Take the lines below between the one holding "the conjunctive invariant $I_k$." and the one holding "the copies introduce", inclusive, and copy them exactly. Add nothing.

SUPPLIED DATA:
----
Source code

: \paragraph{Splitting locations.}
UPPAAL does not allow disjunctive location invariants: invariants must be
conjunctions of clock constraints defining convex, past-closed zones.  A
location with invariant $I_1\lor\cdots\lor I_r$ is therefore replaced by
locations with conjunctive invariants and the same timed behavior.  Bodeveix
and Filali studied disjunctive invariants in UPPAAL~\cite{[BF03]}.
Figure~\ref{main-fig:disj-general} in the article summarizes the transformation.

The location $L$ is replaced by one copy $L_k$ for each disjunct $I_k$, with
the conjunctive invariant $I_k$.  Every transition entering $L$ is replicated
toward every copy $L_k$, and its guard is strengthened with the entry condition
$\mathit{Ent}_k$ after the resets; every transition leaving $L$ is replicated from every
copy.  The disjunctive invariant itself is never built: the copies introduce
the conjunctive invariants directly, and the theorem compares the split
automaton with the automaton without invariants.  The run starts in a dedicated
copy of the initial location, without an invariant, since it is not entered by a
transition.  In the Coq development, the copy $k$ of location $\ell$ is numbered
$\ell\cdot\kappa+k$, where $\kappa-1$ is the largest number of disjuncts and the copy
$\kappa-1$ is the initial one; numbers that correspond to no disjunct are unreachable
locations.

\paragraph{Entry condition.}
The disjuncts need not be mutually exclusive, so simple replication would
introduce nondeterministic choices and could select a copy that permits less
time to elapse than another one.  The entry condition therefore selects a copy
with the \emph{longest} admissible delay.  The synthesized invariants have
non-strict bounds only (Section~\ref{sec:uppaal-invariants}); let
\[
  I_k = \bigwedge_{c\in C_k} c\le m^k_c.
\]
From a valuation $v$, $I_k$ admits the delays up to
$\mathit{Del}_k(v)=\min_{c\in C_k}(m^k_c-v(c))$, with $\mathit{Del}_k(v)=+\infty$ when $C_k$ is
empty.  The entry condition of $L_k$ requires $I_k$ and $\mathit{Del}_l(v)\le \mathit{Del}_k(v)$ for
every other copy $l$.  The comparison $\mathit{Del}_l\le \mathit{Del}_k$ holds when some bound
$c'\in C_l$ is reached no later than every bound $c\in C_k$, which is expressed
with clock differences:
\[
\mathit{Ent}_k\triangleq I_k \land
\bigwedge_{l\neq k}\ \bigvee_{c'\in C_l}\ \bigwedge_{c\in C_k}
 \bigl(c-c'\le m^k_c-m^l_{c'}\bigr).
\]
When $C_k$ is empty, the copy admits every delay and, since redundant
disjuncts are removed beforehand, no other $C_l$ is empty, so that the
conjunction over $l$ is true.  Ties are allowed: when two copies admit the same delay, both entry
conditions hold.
----
SOLUTION FOR THIS TASK:
the conjunctive invariant $I_k$.  Every transition entering $L$ is replicated
toward every copy $L_k$, and its guard is strengthened with the entry condition
$\mathit{Ent}_k$ after the resets; every transition leaving $L$ is replicated from every
copy.  The disjunctive invariant itself is never built: the copies introduce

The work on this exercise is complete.